C’est ainsi qu’en tant que président de l’université Pierre et Marie Curie et, en association avec le CNRS, nous avons créé deux laboratoires internationaux l’un en mathématique avec l’université « La Chile » et l’autre en biologie marine avec l’université Pontificale du Chili de Santiago. Lors de mon premier voyage au Chili en 2004, j’ai signé les conventions générales de coopération avec ces deux universités.
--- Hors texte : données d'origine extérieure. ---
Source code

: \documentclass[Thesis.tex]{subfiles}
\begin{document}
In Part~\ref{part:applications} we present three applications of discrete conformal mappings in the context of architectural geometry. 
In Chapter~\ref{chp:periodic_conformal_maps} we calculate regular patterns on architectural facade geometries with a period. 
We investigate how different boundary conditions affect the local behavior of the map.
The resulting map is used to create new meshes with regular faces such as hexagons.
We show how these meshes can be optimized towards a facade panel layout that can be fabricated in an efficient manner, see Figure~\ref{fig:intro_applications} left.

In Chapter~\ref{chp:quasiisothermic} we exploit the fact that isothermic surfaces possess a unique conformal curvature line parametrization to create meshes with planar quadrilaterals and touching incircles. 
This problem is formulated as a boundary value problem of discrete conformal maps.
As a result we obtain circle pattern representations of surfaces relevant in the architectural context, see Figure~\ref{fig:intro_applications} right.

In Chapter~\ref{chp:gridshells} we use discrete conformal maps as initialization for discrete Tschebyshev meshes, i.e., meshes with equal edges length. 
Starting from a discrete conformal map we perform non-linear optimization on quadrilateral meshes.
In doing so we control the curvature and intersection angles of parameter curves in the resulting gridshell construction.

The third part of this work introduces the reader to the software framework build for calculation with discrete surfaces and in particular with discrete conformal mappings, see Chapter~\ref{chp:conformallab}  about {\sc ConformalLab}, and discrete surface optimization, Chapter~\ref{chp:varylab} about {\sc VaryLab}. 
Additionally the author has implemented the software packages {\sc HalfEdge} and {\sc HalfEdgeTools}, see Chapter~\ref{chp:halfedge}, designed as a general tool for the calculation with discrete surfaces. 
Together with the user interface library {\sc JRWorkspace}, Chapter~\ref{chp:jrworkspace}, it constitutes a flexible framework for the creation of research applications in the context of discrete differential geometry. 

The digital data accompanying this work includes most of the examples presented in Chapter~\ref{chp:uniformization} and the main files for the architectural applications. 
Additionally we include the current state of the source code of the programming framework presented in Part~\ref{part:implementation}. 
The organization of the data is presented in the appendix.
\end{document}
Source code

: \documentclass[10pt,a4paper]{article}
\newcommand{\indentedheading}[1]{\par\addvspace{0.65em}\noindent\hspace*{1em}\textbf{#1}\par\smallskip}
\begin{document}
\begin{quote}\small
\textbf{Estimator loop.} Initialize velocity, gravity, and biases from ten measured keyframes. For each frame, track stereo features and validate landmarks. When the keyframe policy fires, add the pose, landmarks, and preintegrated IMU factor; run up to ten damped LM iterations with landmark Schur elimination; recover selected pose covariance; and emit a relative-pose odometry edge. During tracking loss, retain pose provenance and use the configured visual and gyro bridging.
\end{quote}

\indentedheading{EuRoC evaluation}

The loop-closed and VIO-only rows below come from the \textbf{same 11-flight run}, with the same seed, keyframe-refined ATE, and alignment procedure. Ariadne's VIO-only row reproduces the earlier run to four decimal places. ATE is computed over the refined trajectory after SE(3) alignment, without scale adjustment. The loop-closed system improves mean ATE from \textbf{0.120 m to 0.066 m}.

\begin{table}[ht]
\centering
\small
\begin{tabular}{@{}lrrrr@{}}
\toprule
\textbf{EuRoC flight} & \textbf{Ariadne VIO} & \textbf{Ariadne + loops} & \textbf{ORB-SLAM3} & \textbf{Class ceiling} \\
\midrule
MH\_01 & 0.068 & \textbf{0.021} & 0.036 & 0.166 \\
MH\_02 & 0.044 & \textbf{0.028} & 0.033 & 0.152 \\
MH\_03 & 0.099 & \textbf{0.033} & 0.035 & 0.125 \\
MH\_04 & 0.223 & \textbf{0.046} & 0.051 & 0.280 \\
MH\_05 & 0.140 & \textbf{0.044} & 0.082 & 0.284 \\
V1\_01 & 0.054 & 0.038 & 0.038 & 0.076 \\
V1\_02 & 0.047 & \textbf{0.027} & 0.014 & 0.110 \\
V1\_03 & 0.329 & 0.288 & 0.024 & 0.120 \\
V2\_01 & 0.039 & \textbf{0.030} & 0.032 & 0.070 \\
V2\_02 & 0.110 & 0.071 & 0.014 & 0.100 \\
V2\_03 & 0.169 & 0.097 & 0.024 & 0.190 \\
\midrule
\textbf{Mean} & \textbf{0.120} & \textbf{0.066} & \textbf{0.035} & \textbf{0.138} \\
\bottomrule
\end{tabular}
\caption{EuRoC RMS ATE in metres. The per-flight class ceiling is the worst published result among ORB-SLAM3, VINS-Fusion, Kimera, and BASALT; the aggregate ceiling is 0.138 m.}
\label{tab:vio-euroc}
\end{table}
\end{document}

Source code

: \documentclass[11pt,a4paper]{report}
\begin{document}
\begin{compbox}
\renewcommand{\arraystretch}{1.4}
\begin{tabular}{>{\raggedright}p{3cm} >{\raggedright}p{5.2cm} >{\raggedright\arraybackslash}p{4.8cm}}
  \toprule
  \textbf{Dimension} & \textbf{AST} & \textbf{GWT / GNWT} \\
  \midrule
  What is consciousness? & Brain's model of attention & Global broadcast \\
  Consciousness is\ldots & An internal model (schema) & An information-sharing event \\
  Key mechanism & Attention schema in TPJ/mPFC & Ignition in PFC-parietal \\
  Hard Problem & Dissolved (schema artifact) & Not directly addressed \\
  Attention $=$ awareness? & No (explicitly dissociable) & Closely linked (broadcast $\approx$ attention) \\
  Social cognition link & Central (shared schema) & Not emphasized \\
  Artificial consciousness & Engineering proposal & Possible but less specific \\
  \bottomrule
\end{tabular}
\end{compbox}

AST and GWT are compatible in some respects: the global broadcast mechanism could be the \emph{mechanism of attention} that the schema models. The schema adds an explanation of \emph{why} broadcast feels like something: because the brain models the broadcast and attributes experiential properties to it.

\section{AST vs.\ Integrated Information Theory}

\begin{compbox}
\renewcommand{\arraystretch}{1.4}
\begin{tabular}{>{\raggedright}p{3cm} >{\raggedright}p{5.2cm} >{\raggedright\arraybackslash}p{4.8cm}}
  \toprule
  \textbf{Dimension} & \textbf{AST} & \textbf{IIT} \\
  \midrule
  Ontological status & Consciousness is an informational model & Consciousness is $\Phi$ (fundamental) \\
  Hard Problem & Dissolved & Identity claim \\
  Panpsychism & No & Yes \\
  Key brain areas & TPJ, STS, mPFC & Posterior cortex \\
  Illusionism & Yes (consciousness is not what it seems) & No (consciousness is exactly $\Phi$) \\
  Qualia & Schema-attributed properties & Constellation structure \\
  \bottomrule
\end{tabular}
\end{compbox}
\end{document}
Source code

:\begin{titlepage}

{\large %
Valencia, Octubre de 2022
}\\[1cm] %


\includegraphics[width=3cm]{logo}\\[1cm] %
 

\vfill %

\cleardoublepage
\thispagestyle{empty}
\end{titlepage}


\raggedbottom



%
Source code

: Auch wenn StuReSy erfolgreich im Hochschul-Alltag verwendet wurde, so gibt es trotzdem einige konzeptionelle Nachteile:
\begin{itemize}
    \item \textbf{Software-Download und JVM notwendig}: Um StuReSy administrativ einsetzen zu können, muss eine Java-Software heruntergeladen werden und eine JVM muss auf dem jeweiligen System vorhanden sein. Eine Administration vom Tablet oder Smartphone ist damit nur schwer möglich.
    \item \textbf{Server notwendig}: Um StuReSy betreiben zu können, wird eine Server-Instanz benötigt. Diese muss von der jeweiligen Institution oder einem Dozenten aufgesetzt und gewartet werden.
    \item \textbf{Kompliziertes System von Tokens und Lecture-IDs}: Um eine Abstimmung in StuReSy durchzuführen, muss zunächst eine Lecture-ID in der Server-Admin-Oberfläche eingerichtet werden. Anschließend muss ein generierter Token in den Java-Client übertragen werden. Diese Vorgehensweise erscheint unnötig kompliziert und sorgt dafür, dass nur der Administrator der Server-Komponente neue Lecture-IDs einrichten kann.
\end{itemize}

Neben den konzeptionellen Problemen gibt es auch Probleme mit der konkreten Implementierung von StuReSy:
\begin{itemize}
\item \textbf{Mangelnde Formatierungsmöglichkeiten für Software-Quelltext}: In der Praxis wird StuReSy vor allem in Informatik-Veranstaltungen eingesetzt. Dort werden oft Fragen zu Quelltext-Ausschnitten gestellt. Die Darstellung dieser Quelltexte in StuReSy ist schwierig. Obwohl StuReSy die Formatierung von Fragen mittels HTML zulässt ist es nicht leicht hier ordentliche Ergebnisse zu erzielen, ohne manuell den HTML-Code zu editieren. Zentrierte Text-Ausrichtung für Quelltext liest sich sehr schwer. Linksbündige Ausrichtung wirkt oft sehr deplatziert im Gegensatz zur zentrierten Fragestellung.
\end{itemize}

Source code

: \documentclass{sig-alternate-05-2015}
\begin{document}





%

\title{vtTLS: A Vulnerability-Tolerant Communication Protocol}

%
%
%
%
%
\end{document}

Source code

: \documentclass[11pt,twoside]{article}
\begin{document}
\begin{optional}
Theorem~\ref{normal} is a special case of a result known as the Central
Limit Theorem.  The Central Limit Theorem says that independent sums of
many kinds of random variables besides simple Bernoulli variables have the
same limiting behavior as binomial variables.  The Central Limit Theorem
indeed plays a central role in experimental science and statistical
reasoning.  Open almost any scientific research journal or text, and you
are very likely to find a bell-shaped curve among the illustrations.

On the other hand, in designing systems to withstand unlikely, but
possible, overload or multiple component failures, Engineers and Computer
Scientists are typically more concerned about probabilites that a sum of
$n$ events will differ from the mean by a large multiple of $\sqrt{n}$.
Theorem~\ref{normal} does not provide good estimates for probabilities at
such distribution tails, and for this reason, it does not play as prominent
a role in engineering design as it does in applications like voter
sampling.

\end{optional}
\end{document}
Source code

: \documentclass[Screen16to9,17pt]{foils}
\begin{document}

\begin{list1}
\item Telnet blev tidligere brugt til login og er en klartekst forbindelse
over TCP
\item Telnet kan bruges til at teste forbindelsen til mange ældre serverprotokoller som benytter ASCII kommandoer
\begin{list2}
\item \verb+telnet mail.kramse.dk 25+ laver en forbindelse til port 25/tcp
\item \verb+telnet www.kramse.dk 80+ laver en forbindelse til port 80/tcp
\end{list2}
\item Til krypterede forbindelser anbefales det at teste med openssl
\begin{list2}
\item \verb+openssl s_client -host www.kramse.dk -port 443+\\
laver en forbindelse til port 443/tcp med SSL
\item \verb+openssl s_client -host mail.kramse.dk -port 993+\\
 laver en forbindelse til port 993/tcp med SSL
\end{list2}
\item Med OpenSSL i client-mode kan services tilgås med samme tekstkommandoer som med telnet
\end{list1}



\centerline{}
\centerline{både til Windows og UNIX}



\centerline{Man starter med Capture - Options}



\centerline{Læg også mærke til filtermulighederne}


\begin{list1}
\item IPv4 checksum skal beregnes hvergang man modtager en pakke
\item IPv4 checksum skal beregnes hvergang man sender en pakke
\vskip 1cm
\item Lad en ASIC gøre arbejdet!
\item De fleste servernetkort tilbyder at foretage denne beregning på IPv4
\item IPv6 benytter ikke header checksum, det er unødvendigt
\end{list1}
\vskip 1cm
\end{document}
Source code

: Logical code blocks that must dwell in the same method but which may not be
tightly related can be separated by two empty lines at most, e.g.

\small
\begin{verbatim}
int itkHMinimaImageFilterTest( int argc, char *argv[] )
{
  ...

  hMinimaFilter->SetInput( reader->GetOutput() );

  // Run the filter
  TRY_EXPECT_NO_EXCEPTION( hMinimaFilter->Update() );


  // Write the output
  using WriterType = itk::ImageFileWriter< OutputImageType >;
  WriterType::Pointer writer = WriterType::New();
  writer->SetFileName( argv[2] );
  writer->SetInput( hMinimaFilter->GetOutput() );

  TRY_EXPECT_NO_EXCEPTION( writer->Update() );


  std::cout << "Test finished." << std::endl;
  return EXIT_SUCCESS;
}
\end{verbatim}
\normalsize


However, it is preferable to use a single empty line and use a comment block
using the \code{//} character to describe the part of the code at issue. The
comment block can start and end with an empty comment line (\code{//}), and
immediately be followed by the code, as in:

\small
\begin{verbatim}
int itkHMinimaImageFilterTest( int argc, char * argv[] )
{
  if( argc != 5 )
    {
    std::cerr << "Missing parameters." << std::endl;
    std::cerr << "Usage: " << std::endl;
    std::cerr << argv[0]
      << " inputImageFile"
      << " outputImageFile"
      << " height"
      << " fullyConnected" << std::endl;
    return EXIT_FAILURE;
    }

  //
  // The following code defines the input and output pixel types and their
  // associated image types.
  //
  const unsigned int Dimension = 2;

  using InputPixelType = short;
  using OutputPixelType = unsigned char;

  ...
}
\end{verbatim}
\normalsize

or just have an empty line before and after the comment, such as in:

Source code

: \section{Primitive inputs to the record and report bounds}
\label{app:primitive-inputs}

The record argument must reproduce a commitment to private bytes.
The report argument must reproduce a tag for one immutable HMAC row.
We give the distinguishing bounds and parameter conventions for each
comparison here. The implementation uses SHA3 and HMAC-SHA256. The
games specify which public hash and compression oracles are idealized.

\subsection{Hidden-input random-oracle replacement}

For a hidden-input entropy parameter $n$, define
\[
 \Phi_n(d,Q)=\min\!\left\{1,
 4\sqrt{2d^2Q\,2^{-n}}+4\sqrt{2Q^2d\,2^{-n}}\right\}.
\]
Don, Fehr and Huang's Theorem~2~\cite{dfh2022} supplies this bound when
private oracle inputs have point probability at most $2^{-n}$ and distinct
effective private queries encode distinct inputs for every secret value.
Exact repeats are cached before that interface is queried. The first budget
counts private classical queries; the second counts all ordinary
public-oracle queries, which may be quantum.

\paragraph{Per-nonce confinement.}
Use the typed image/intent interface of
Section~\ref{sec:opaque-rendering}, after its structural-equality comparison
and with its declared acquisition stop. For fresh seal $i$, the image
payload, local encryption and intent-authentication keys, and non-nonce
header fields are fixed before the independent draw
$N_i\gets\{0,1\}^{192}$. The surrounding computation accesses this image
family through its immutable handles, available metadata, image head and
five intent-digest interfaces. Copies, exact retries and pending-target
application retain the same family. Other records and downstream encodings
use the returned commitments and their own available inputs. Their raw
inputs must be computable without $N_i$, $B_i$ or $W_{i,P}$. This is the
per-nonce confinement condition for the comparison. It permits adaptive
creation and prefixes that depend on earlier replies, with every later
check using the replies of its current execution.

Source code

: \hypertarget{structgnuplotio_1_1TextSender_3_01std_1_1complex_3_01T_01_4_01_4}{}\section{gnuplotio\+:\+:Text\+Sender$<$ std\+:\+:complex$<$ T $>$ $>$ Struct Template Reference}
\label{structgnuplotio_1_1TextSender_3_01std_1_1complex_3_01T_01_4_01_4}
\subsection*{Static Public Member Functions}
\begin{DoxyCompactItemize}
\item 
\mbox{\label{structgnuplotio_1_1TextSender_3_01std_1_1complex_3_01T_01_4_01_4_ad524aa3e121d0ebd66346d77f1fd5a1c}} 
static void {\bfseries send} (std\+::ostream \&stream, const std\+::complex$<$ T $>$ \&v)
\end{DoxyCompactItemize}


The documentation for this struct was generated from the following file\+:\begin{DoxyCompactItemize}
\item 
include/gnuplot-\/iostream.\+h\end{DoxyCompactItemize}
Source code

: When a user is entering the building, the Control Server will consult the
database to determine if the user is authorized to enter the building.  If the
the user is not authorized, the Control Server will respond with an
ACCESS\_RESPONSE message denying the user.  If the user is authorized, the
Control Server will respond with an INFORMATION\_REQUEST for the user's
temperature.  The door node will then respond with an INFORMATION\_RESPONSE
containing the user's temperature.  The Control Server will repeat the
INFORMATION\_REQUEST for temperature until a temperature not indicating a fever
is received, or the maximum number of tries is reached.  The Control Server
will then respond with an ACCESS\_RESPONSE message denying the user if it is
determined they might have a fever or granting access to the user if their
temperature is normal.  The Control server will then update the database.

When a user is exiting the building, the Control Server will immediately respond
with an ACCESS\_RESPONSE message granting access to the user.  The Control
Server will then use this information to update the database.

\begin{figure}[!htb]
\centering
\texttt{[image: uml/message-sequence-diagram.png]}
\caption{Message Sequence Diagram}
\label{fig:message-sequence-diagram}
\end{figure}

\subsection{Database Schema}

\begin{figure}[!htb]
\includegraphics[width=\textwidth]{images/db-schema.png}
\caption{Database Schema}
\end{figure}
L’accueil par le Professeur Pedro Pablo Rosso recteur de la PUC fût très chaleureux bien que j’ai, dès les premières paroles échangées, rappelé les différences de statut et d’histoire entre les deux établissements. A la fin de la cérémonie, de manière apparemment spontanée, je fus salué par l’ancien Recteur qui fut aux commandes de cette université sous Pinochet.

- « Ca a dû être compliqué pour vous à cette époque » lui-dis-je !

- « C’est toujours compliqué » me répliqua-t-il.

- « Pourquoi ? »

- « Mais me dit il à l’oreille, j’ai toujours eu du mal à entendre de l’oreille gauche ».

- « Bah lui répondis-je ça se guéri ou ça s’apprend ».

Et nous nous sommes séparés là-dessus. L’après midi, mes accompagnateurs de l’université pontificale du Chili m’emmenèrent visiter la maison de Pablo Neruda à Isla Negra et la station marine de la PUC à Las Cruces. Au cours de ce voyage, j’avais eu l’opportunité de visiter, non loin de Puerto Montt, des installations d’élevage de saumon à terre et en mer dont le directeur, était un docteur de l’UPMC. C’est donc avec beaucoup de plaisir que cet après-midi, j’ai assisté à la deuxième partie de ce séminaire organisé à l’UNESCO.

Paris le 28 mai 2009

3 réflexions sur “ 11 septembre 1973, Michelle Bachelet et l’université ”

  1. J’ai provoqué un taulé à l’université de Metz, la semaine dernière. Nous avons organisé un débat sur  » orientation et insertion professionelle ». A un moment donné l’observateur des débouchés professionnelles nous dit qu’il risque d’y avoir une sélection budgetaire entre les universités qui auraient les meilleurs insertions pro. Je lui ai répondu
     » Et si celà était finalement une bonne chose, puisqu’elle transformerait les intentions en fait concret. »
    Le monsieur a été scandalisé. Il avait certes raison que les universités manquent de moyens pour appliquer cette mission mais à moyen égaux pour moi la compétition est de l’émulation.

    En tant que syndicé étudiant, je rejoins souvent vos positions.

  2. Bonjour Gilbert. Moins de chances que vous pour ce qui concerne la coopération avec le Chili. Deux séjours en 2003 et 2004, avec le CEREQ, en vue d’y créer un observatoire national des insertions professionnelles des diplômés du Supérieur.

    Une première enquête, financée par la Banque mondiale, a été réalisée, mais les conditions de passation des questionnaires ont été telles que les résultats ont été inexploitables !

    Quant à créer des observatoires dans chaque université, selon l’exemple de l’OFIPE (université de Marne-la-Vallée), observatoire que je dirigeais alors, en vue de faciliter le pilotage de chaque université, ce fut peine totalement perdue ! Où en est-on aujourd’hui ? Je ne sais. Cordialement. Irnerius

  3. Passionnante l’histoire de ces deux dernières années : mais la chronique est interrompue. J’attends donc la suite et la possibilité de laisser un commentaire. Cordialement. Irnerius.